SEMARANG, KOMPAS — Kekeringan yang terjadi akibat fenomena El Nino membuat petani di sejumlah wilayah di Jawa Tengah merugi karena lahan tanam padi mereka puso. Tak hanya petani, sejumlah pelaku usaha penggilingan padi juga terpaksa berhenti beroperasi karena kesulitan mendapatkan gabah dari petani.
Di Kabupaten Pati, hujan sudah mulai jarang turun setidaknya sejak tiga bulan terakhir. Kondisi itu membuat air di sejumlah embung, waduk, maupun sungai mengering. Hal itu lantas membuat lahan pertanian tak mendapatkan aliran air yang cukup sehingga tanaman-tanaman puso.
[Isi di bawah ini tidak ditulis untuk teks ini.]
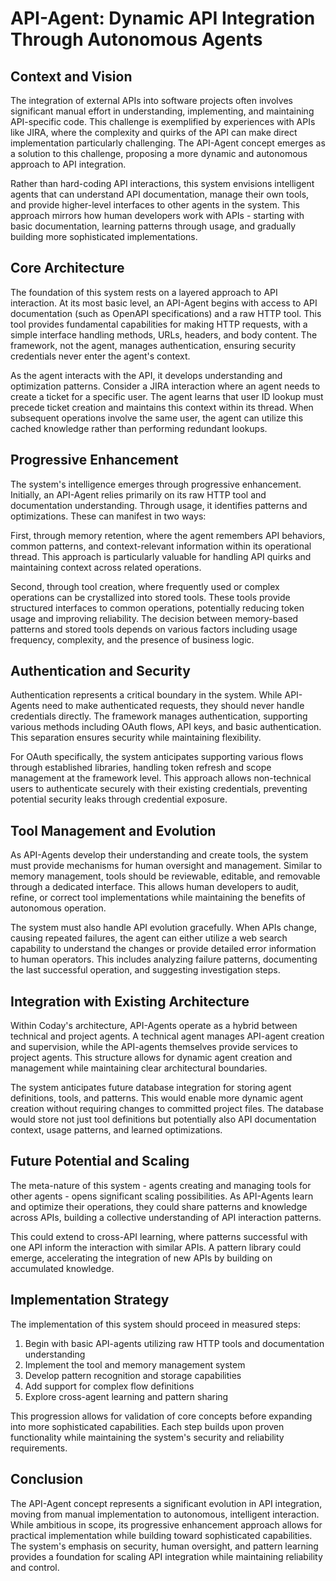 # API-Agent: Dynamic API Integration Through Autonomous Agents

## Context and Vision

The integration of external APIs into software projects often involves significant manual effort in understanding,
implementing, and maintaining API-specific code. This challenge is exemplified by experiences with APIs like JIRA, where
the complexity and quirks of the API can make direct implementation particularly challenging. The API-Agent concept
emerges as a solution to this challenge, proposing a more dynamic and autonomous approach to API integration.

Rather than hard-coding API interactions, this system envisions intelligent agents that can understand API
documentation, manage their own tools, and provide higher-level interfaces to other agents in the system. This approach
mirrors how human developers work with APIs - starting with basic documentation, learning patterns through usage, and
gradually building more sophisticated implementations.

## Core Architecture

The foundation of this system rests on a layered approach to API interaction. At its most basic level, an API-Agent
begins with access to API documentation (such as OpenAPI specifications) and a raw HTTP tool. This tool provides
fundamental capabilities for making HTTP requests, with a simple interface handling methods, URLs, headers, and body
content. The framework, not the agent, manages authentication, ensuring security credentials never enter the agent's
context.

As the agent interacts with the API, it develops understanding and optimization patterns. Consider a JIRA interaction
where an agent needs to create a ticket for a specific user. The agent learns that user ID lookup must precede ticket
creation and maintains this context within its thread. When subsequent operations involve the same user, the agent can
utilize this cached knowledge rather than performing redundant lookups.

## Progressive Enhancement

The system's intelligence emerges through progressive enhancement. Initially, an API-Agent relies primarily on its raw
HTTP tool and documentation understanding. Through usage, it identifies patterns and optimizations. These can manifest
in two ways:

First, through memory retention, where the agent remembers API behaviors, common patterns, and context-relevant
information within its operational thread. This approach is particularly valuable for handling API quirks and
maintaining context across related operations.

Second, through tool creation, where frequently used or complex operations can be crystallized into stored tools. These
tools provide structured interfaces to common operations, potentially reducing token usage and improving reliability.
The decision between memory-based patterns and stored tools depends on various factors including usage frequency,
complexity, and the presence of business logic.

## Authentication and Security

Authentication represents a critical boundary in the system. While API-Agents need to make authenticated requests, they
should never handle credentials directly. The framework manages authentication, supporting various methods including
OAuth flows, API keys, and basic authentication. This separation ensures security while maintaining flexibility.

For OAuth specifically, the system anticipates supporting various flows through established libraries, handling token
refresh and scope management at the framework level. This approach allows non-technical users to authenticate securely
with their existing credentials, preventing potential security leaks through credential exposure.

## Tool Management and Evolution

As API-Agents develop their understanding and create tools, the system must provide mechanisms for human oversight and
management. Similar to memory management, tools should be reviewable, editable, and removable through a dedicated
interface. This allows human developers to audit, refine, or correct tool implementations while maintaining the benefits
of autonomous operation.

The system must also handle API evolution gracefully. When APIs change, causing repeated failures, the agent can either
utilize a web search capability to understand the changes or provide detailed error information to human operators. This
includes analyzing failure patterns, documenting the last successful operation, and suggesting investigation steps.

## Integration with Existing Architecture

Within Coday's architecture, API-Agents operate as a hybrid between technical and project agents. A technical agent
manages API-agent creation and supervision, while the API-agents themselves provide services to project agents. This
structure allows for dynamic agent creation and management while maintaining clear architectural boundaries.

The system anticipates future database integration for storing agent definitions, tools, and patterns. This would enable
more dynamic agent creation without requiring changes to committed project files. The database would store not just tool
definitions but potentially also API documentation context, usage patterns, and learned optimizations.

## Future Potential and Scaling

The meta-nature of this system - agents creating and managing tools for other agents - opens significant scaling
possibilities. As API-Agents learn and optimize their operations, they could share patterns and knowledge across APIs,
building a collective understanding of API interaction patterns.

This could extend to cross-API learning, where patterns successful with one API inform the interaction with similar
APIs. A pattern library could emerge, accelerating the integration of new APIs by building on accumulated knowledge.

## Implementation Strategy

The implementation of this system should proceed in measured steps:

1. Begin with basic API-agents utilizing raw HTTP tools and documentation understanding
2. Implement the tool and memory management system
3. Develop pattern recognition and storage capabilities
4. Add support for complex flow definitions
5. Explore cross-agent learning and pattern sharing

This progression allows for validation of core concepts before expanding into more sophisticated capabilities. Each step
builds upon proven functionality while maintaining the system's security and reliability requirements.

## Conclusion

The API-Agent concept represents a significant evolution in API integration, moving from manual implementation to
autonomous, intelligent interaction. While ambitious in scope, its progressive enhancement approach allows for practical
implementation while building toward sophisticated capabilities. The system's emphasis on security, human oversight, and
pattern learning provides a foundation for scaling API integration while maintaining reliability and control.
Beberapa bulan terakhir, Kamelan (50), petani asal Margorejo, Kabupaten Pati, menyewa sawah seluas 3,6 hektar di Kecamatan Jakenan, Pati. Sawah itu ditanami padi. Kini, padi-padi itu berumur 2 bulan itu sebagian besar mati karena kekeringan.
”Dari 3,6 hektar, sekitar 2 hektar sudah mati karena kekeringan. Sisanya sekitar 1,6 hektar segera menyusul puso karena sekarang sudah benar-benar tidak ada air,” kata Kamelan, Senin (4/9/2023).
Anak-anak bermain di lahan sawah yang kering akibat kemarau di Desa Krincing, Secang, Magelang, Jawa Tengah, Jumat (25/8/2023). Kemarau mengakibatkan sejumlah lahan sawah yang hanya menggunakan sistem tadah hujan menjadi tidak produktif. Petani berharap musim kemarau segera berakhir agar mereka dapat memanfaatkan lahan mereka kembali.
Selama ini, Kamelan berupaya mencari sumber air lain untuk sawahnya. Ia pernah meminta bantuan suplai air dari Waduk Randugunting di Blora. Hasilnya, air dari waduk tersebut dua kali mengalir ke sungai yang berada di sekitar sawah Kamelan. Namun, hal itu tidak cukup. Saat kembali mengajukan permintaan bantuan, ia ditolak dengan alasan kuotanya sudah habis.
Kamelan sempat menempuh jalan lain dengan membuat sumur bor di sekitar sungai yang tak jauh dari sawahnya. Setelah menggali sampai kedalaman 120 meter, Kamelan hanya mendapat sedikit sekali air. Kini, air di sumur bor itu juga berangsur mengering.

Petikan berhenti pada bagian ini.